Por: Ángel Valenzuela
Twitter: @MetaFicticio
Siempre fui un llorón. De niño era posible provocar mi llanto con sólo lanzarme una mirada amenazante. Aunque siendo justo, debo decir que también era posible hacerme reír con un trozo de papel y una pluma. De cierto modo, estaba marcado por la escritura mucho antes de aprender a escribir. Solía andar por la casa de la abuela, libreta en mano, copiando las letras de las publicidades o los electrodomésticos. Libros no había en casa. Luego recortaba las palabras que formaba para guardarlas en una caja de cartón.
Un día la caja se llenó y quise hallarle un escondite. Entonces trepé a la morera que crecía frente a la casa y la guardé entre sus ramas. Al día siguiente llovió y no quedó gran cosa de la caja. Naturalmente, como el buen niñato llorón que siempre fui, lloré.
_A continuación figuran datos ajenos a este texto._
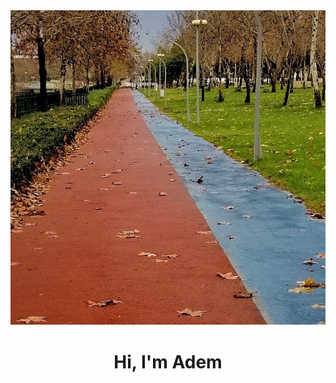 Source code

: <img src="https://github.com/Wo-0-oW/Wo-0-oW/blob/main/backroud.jpg?raw=true">

<h1 align="center"> Hi, I'm Adem</h1>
Nada debería tener la capacidad de destruir los tesoros de infancia.
A veces me pregunto si ese niño vivirá aún dentro de mí, ese niño frágil. Uno crece y en algún momento los golpes terminan por romperle. Pero, de vez en vez, cuando miro una libreta, una pluma fuente o una máquina de escribir —cualquier artefacto para preservar el lenguaje— me parece verlo asomar por mis ojos. Luego caigo en la cuenta de que sólo es su recuerdo perpetuado en mi mirada. Uno podría seguir viviendo en ese niño si un adulto jamás lo hubiese roto. Luego, de mayor, se empeña en encontrar a alguien que junte los fragmentos. Más valdría entender que nadie lo hará por uno.
Nadie te va a restaurar sino tú mismo.